• **Problem**
Could you work out the number of lines in the listing that include the word "Library" and reply with that figure alone?

• **Given entries**
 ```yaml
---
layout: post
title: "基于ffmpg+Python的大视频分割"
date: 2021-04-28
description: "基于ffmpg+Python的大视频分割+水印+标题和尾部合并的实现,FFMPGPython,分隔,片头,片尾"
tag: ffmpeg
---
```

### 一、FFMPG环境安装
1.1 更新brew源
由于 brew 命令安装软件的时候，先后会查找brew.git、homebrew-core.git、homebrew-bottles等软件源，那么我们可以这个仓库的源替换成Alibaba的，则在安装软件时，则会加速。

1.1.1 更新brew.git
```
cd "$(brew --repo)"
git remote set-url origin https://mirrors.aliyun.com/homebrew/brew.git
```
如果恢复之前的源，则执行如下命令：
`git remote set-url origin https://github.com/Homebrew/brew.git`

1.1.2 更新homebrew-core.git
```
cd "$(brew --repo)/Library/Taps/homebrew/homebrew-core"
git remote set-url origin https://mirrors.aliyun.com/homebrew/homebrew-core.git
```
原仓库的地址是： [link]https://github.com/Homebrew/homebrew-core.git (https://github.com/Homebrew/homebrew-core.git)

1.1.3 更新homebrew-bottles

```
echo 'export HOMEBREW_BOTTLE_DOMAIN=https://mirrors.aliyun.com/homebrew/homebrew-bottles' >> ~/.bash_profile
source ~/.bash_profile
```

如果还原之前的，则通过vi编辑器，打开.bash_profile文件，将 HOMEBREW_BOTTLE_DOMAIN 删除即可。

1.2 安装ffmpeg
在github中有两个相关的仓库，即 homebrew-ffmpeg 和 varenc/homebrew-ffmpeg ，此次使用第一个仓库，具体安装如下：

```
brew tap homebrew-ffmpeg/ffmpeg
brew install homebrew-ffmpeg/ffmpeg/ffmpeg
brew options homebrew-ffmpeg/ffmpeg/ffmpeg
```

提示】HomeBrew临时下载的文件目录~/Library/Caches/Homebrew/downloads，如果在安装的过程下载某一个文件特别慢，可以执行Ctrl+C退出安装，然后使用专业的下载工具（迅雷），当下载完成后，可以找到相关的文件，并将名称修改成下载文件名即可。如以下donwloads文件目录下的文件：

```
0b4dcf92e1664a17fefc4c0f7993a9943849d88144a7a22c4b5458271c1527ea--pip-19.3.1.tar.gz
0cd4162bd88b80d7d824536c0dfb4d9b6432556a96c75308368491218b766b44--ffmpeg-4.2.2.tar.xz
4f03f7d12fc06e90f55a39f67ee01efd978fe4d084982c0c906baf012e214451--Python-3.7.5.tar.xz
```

• **Task output**
2